Dramatic effect of electrode type on tunnel junction based molecular spintronic devices

A new class of molecular spintronic devices can be fabricated by chemically bonding magnetic molecular channels to the electrodes of a prefabricated tunnel junction with exposed side edges. Prior experimental studies showed that the cyanide-bridged octametallic molecular cluster, [(pzTp)FeIII(CN)3]4[NiII(L)]4¬[O3SCF3]4 [(pzTp) = tetra(pyrazol-1-yl)borate; L = 1-S(acetyl)tris(pyrazolyl)decane] molecule impact depended on the type of metallic electrodes used in the tunnel junction testbed. Experimental magnetization and transport studies showed a dramatic difference in molecule response on tunnel junctions with different combinations of metallic electrodes.
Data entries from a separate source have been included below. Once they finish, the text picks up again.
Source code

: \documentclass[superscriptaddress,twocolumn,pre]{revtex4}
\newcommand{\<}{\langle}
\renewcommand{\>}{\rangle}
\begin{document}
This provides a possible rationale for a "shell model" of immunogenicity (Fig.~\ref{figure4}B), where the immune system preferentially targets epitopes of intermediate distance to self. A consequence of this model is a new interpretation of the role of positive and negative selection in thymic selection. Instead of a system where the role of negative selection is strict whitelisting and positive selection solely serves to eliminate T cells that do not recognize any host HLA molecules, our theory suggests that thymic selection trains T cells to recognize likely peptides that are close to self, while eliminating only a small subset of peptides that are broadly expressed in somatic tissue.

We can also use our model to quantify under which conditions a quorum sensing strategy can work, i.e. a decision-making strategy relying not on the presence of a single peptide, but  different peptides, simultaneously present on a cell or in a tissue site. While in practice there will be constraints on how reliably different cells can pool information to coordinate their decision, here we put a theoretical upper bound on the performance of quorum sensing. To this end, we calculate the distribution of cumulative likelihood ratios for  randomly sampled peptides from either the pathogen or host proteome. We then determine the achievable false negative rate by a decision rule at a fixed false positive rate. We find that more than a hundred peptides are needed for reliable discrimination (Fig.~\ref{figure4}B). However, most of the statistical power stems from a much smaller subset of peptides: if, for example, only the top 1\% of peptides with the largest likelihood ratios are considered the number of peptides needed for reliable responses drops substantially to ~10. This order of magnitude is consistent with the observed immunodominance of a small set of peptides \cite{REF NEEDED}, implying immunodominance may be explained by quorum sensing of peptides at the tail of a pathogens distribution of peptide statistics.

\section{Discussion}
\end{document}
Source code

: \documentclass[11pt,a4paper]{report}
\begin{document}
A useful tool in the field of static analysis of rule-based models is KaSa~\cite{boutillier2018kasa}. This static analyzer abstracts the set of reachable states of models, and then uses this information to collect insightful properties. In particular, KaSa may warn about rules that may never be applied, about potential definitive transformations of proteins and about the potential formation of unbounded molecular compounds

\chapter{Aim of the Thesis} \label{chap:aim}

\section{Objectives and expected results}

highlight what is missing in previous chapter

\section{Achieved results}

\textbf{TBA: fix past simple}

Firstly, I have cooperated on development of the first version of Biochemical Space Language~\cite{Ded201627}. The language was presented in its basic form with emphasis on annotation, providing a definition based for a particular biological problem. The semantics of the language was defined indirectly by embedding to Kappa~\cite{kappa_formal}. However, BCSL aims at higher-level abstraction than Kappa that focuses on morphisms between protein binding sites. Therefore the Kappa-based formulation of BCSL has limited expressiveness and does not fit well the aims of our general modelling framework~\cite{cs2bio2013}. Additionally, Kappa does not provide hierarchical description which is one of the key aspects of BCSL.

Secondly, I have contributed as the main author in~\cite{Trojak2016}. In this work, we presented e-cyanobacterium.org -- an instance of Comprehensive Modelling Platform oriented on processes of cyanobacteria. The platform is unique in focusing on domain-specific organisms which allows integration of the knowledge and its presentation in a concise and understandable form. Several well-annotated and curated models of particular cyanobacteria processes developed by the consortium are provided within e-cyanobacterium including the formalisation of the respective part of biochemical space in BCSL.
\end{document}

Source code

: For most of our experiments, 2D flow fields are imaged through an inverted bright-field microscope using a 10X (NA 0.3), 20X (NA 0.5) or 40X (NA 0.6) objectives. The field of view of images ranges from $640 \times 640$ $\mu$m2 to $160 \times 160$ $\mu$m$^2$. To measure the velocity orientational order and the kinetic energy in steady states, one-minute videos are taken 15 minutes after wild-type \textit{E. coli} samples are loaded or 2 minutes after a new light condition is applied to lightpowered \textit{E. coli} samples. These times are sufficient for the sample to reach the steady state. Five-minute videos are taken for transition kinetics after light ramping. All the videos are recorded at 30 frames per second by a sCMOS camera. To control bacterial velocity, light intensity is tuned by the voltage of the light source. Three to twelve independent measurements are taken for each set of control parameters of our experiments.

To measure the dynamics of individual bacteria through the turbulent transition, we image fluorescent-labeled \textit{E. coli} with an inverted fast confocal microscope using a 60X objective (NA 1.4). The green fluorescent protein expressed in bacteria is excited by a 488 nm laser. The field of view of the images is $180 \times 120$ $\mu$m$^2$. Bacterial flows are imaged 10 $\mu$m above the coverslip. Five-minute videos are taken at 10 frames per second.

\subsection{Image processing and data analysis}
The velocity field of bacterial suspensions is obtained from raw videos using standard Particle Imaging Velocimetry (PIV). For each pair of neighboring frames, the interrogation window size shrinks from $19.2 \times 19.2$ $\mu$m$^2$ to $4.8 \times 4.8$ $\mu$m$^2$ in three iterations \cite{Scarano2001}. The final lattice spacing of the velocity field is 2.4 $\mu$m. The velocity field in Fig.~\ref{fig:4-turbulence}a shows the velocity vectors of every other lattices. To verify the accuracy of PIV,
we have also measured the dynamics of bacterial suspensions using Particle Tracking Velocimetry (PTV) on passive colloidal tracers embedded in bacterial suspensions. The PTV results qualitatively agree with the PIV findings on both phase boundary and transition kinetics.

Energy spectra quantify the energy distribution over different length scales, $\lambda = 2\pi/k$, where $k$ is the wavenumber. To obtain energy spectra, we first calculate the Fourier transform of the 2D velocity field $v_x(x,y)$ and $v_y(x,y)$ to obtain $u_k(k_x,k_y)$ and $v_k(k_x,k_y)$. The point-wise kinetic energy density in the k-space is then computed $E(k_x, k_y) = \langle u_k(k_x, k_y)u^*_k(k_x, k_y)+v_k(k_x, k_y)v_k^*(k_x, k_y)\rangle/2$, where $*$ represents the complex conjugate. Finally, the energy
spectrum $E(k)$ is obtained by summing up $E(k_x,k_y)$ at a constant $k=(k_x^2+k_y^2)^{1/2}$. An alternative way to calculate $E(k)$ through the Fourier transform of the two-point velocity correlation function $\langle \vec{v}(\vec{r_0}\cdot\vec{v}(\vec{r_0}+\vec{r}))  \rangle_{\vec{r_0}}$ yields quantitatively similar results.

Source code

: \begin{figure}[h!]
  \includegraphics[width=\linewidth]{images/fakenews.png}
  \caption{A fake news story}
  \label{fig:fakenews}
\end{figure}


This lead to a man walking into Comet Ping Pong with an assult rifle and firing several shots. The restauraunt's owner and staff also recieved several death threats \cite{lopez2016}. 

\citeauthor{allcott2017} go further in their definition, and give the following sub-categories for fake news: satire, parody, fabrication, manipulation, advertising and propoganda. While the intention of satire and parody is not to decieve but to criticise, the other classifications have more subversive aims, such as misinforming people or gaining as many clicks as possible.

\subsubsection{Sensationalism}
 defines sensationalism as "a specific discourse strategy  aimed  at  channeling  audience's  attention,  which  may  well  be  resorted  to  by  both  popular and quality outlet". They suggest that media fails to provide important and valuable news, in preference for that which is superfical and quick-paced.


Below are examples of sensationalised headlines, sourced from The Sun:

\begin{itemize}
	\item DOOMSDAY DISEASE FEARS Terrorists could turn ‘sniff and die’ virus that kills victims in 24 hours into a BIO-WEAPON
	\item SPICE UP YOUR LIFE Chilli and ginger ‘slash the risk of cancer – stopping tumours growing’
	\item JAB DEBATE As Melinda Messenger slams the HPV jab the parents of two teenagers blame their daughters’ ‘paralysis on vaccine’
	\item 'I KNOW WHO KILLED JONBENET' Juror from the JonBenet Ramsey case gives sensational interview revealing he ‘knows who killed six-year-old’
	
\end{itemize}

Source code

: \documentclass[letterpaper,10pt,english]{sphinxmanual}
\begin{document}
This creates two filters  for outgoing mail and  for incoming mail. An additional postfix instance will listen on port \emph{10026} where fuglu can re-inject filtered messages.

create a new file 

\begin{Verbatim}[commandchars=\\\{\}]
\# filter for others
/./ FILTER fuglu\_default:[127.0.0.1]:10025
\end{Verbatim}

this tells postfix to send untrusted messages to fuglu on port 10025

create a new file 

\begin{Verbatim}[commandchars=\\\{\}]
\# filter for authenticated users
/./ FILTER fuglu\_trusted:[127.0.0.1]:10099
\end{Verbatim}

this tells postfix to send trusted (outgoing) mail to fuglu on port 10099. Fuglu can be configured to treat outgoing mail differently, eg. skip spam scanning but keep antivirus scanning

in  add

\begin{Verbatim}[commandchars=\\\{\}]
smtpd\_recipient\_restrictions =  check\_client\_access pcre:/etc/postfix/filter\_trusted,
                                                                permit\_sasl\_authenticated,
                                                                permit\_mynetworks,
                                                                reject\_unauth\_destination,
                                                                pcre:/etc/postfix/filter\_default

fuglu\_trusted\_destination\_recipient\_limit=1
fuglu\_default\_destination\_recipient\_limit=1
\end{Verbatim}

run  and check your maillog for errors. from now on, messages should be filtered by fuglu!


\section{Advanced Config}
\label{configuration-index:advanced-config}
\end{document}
Transport via paramagnetic molecular channels on a tunnel junction involving paramagnetic and ferromagnetic metal electrodes was dramatically different than the suppressed current state observed on tunnel junctions involving two ferromagnetic electrodes. We conducted theoretical studies to understand the experimental data and explore a wide range of electrode materials on tunnel junction-based molecular spintronics devices (TJMSD). Here, we report a Monte Carlo simulation study that focuses on understanding the effect of electrodes on the magnetic and physical properties of TJMSD. A 3D Heisenberg model of cross-junction-shaped TJMSD was used for the simulation study. We studied the effects of ferromagnetic, paramagnetic, and antiferromagnetic electrode materials. This study provides insights for designing and understanding futuristic molecular spintronics devices.